Humans stand out among primates and other mammals in reaching adult-level foraging skills very late in development, well after the onset of reproduction. The aim of this paper is to place this unusual human skill development into a broader comparative context. Among birds and mammals in general, duration of immaturity, indexed by age at first reproduction (AFR), and adult brain size have undergone correlated evolution. This pattern is consistent with two causal processes: AFR is either limited by the time needed to learn adult-level skills (needing to learn) or by the energy needed to grow brain and body to full size (energetic constraints). We tested predictions arising from these two hypotheses with data retrieved from the published literature for 57 mammal and bird species.
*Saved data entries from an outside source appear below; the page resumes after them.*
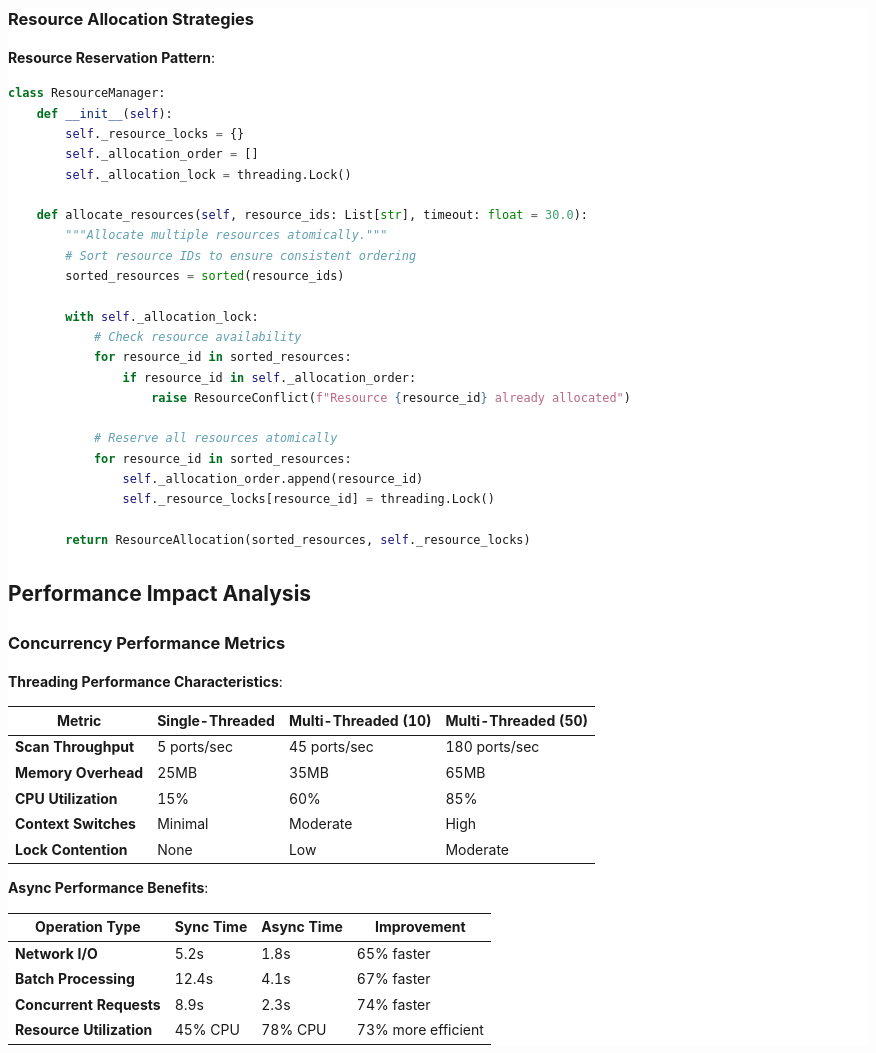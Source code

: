 ### Resource Allocation Strategies

**Resource Reservation Pattern**:

```python
class ResourceManager:
    def __init__(self):
        self._resource_locks = {}
        self._allocation_order = []
        self._allocation_lock = threading.Lock()
    
    def allocate_resources(self, resource_ids: List[str], timeout: float = 30.0):
        """Allocate multiple resources atomically."""
        # Sort resource IDs to ensure consistent ordering
        sorted_resources = sorted(resource_ids)
        
        with self._allocation_lock:
            # Check resource availability
            for resource_id in sorted_resources:
                if resource_id in self._allocation_order:
                    raise ResourceConflict(f"Resource {resource_id} already allocated")
            
            # Reserve all resources atomically
            for resource_id in sorted_resources:
                self._allocation_order.append(resource_id)
                self._resource_locks[resource_id] = threading.Lock()
        
        return ResourceAllocation(sorted_resources, self._resource_locks)
```

## Performance Impact Analysis

### Concurrency Performance Metrics

**Threading Performance Characteristics**:

| Metric | Single-Threaded | Multi-Threaded (10) | Multi-Threaded (50) |
|--------|-----------------|---------------------|---------------------|
| **Scan Throughput** | 5 ports/sec | 45 ports/sec | 180 ports/sec |
| **Memory Overhead** | 25MB | 35MB | 65MB |
| **CPU Utilization** | 15% | 60% | 85% |
| **Context Switches** | Minimal | Moderate | High |
| **Lock Contention** | None | Low | Moderate |

**Async Performance Benefits**:

| Operation Type | Sync Time | Async Time | Improvement |
|----------------|-----------|------------|-------------|
| **Network I/O** | 5.2s | 1.8s | 65% faster |
| **Batch Processing** | 12.4s | 4.1s | 67% faster |
| **Concurrent Requests** | 8.9s | 2.3s | 74% faster |
| **Resource Utilization** | 45% CPU | 78% CPU | 73% more efficient |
First, most mammals reach adult-level foraging skills well before the developmental period is completed, implying that energy constraints determine the age at first reproduction, whereas most birds reach adult-level foraging skills around the time of maturity, suggesting time needed for skill acquisition determines the onset of reproduction. Second, within mammals we found that with increasing niche complexity, the age of adult-level skill competence moves closer to the age at first reproduction. Third, when looking at how adult-level skills can be reached later, we found that gregariousness, slow conservative development and post-weaning provisioning allow mammals to reach their skills later. Finally, in species with intense sharing of resources (such as cooperative hunters) competence in foraging skills may even reach peak values after age of first reproduction. We conclude that the human pattern of skill acquisition could arise because our hominin ancestors added cooperative breeding and hunting to the slow development they had as great apes with increasingly complex niches. This result provides a broad biological foundation for the embodied capital model.